If an attacker can convince users of, say,
https://bank.example.com (which is protected by STS Policy), to install their own version of a root CA certificate purporting to be bank.example.com's CA, e.g. via
a phishing email message with a link to such a certificate -- then, if they can perform an attack on the users'
DNS, e.g. via cache poisoning, and turn on STS Policy for their fake bank.example.com site, then
they have themselves some new users.
Below is the Internet Assigned Numbers Authority (IANA) Provisional Message Header Field registration information per [RFC3864].
Header field name: Strict-Transport-Security Applicable protocol: HTTP Status: provisional Author/Change controller: TBD Specification document(s): this one
This appendix is non-normative.
This appendix documents various design decisions.
Cookies aren't appropriate for STS Policy expression as they are potentially mutable (while stored in the UA), therefore an HTTP header field is employed.
We chose to not attempt to specify how "mixed security context loads" (aka "mixed-content loads") are handled due to UA implementation considerations as well as classification difficulties.
A STS Server may update UA notions
of STS Policy via new STS header field
values.
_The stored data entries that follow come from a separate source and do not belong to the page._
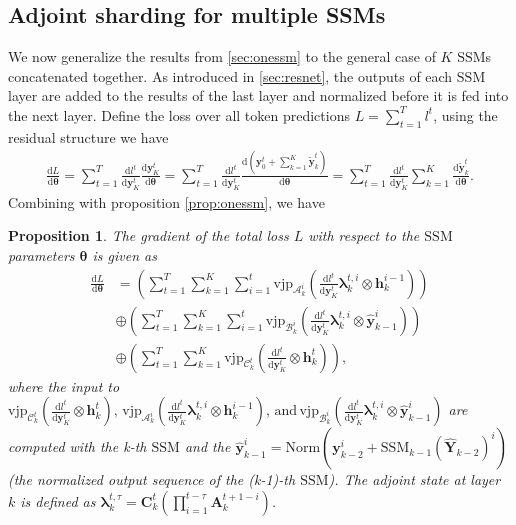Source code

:\documentclass{article}
\newtheorem{proposition}{{\bf Proposition}}
\newcommand{\A}{\mathcal{A}}
\newcommand{\B}{\mathcal{B}}
\newcommand{\C}{\mathcal{C}}
\newcommand{\ssm}{\mathrm{SSM}}
\newcommand{\vjp}{\mathrm{vjp}}
\newcommand{\diff}{\mathrm{d}}
\newcommand{\blambda}{\boldsymbol{\lambda}}
\begin{document}
\subsection{Adjoint sharding for multiple SSMs}
We now generalize the results from \autoref{sec:onessm} to the general case of $K$ $\ssm$s concatenated together. As introduced in \autoref{sec:resnet}, the outputs of each $\ssm$ layer are added to the results of the last layer and normalized before it is fed into the next layer. Define the loss over all token predictions $L = \sum_{t=1}^T l^t$, using the residual structure we have
\begin{align*}
    \frac{\diff L}{\diff \boldsymbol{\theta}} = \sum_{t=1}^T\frac{\diff l^t}{\diff \mathbf{y}_K^t}\frac{\diff \mathbf{y}_K^t}{\diff \boldsymbol{\theta}}= \sum_{t=1}^T\frac{\diff l^t}{\diff \mathbf{y}_K^t}\frac{\diff (\mathbf{y}_0^t+\sum_{k=1}^K \tilde{\mathbf{y}}_k^t)}{\diff \boldsymbol{\theta}} = \sum_{t=1}^T\frac{\diff l^t}{\diff \mathbf{y}_K^t}\sum_{k=1}^K\frac{\diff \tilde{\mathbf{y}}_k^t}{\diff \boldsymbol{\theta}}.
\end{align*}
Combining with proposition \ref{prop:onessm}, we have
\begin{proposition}
\label{prop:multssm}
The gradient of the total loss $L$ with respect to the $\ssm$ parameters $\boldsymbol{\theta}$ is given as
\begin{equation}
\begin{split}
    \frac{\diff L}{\diff \boldsymbol{\theta}} &= \left(\sum_{t=1}^T\sum_{k=1}^K \sum_{i=1}^{t}\vjp_{\boldsymbol{\A}^i_k}(\frac{\diff l^t}{\diff \mathbf{y}_K^t}\blambda^{t,i}_k\otimes \mathbf{h}^{i-1}_k)\right) \\
    &\oplus \left(\sum_{t=1}^T\sum_{k=1}^K \sum_{i=1}^{t}\vjp_{\boldsymbol{\B}^i_k}(\frac{\diff l^t}{\diff \mathbf{y}_K^t}\blambda^{t,i}_k\otimes \hat{\mathbf{y}}^i_{k-1})\right) \\
    &\oplus \left(\sum_{t=1}^T\sum_{k=1}^K \vjp_{\boldsymbol{\C}^t_k}(\frac{\diff l^t}{\diff \mathbf{y}_K^t}\otimes \mathbf{h}^t_k)\right),
\end{split}
\end{equation}
where the input to $\vjp_{\boldsymbol{\C}^t_k}(\frac{\diff l^t}{\diff \mathbf{y}_K^t}\otimes \mathbf{h}^t_k),\, \vjp_{\boldsymbol{\A}^i_k}(\frac{\diff l^t}{\diff \mathbf{y}_K^t}\blambda^{t,i}_k\otimes \mathbf{h}^{i-1}_k), \,\mathrm{and}\,\vjp_{\boldsymbol{\B}^i_k}(\frac{\diff l^t}{\diff \mathbf{y}_K^t}\blambda^{t,i}_k\otimes \hat{\mathbf{y}}^i_{k-1})$ are computed with the k-th $\ssm$ and the $\hat{\mathbf{y}}_{k-1}^i=\mathrm{Norm}(\mathbf{y}_{k-2}^i+\ssm_{k-1}(\hat{\mathbf{Y}}_{k-2})^i)$ (the normalized output sequence of the (k-1)-th $\ssm$). The adjoint state at layer $k$ is defined as $\blambda^{t,\tau}_k=\mathbf{C}^t_k(\prod_{i=1}^{t-\tau}\mathbf{A}_k^{t+1-i})$.
\end{proposition}
\end{document}
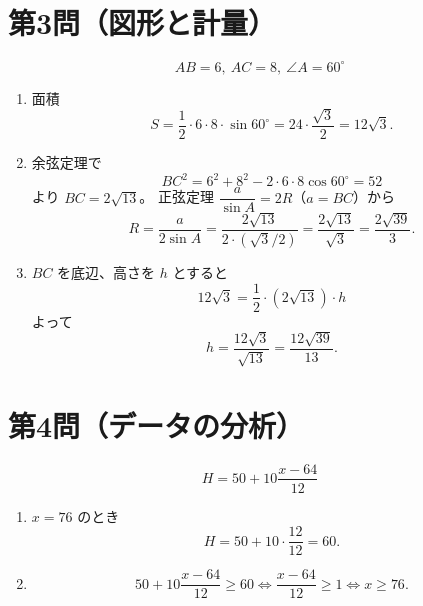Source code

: \documentclass[a4paper,12pt]{ltjsarticle}
\begin{document}
\section*{第3問（図形と計量）}
\[
AB=6,\ AC=8,\ \angle A=60^\circ
\]
\begin{enumerate}[label=\arabic*.]
  \item 面積
  \[
  S=\frac12\cdot6\cdot8\cdot\sin60^\circ
  =24\cdot\frac{\sqrt3}{2}
  =12\sqrt3.
  \]
  \item 余弦定理で
  \[
  BC^2=6^2+8^2-2\cdot6\cdot8\cos60^\circ=52
  \]
  より \(BC=2\sqrt{13}\)。  
  正弦定理 \( \dfrac{a}{\sin A}=2R \)（\(a=BC\)）から
  \[
  R=\frac{a}{2\sin A}
  =\frac{2\sqrt{13}}{2\cdot(\sqrt3/2)}
  =\frac{2\sqrt{13}}{\sqrt3}
  =\frac{2\sqrt{39}}{3}.
  \]
  \item \(BC\) を底辺、高さを \(h\) とすると
  \[
  12\sqrt3=\frac12\cdot(2\sqrt{13})\cdot h
  \]
  よって
  \[
  h=\frac{12\sqrt3}{\sqrt{13}}
  =\frac{12\sqrt{39}}{13}.
  \]
\end{enumerate}

\section*{第4問（データの分析）}
\[
H=50+10\frac{x-64}{12}
\]
\begin{enumerate}[label=\arabic*.]
  \item \(x=76\) のとき
  \[
  H=50+10\cdot\frac{12}{12}=60.
  \]
  \item
  \[
  50+10\frac{x-64}{12}\ge60
  \iff \frac{x-64}{12}\ge1
  \iff x\ge76.
  \]
\end{enumerate}
\end{document}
We chose to have UAs honor the
"freshest" information received from a server
because there is the chance of a web site sending out an
errornous STS Policy, such as a multi-year
max-age value, and/or an incorrect
includeSubDomains flag. If the
STS Server couldn't correct such errors over
protocol, it would require some form of annunciation to
users and manual intervention on their part, which could be
a non-trivial problem.
STS Servers are identified only via Domain Names -- explicit IP address identification of all forms is excluded. This is for simplification and also is in recognition of various issues with using direct IP address identification in concert with PKI-based security.
This appendix is non-normative.
The authors thank Michael Barrett, Sid Stamm, Maciej Stachowiak, Andy Steingrubl, Brandon Sterne, Daniel Veditz for their review and contributions.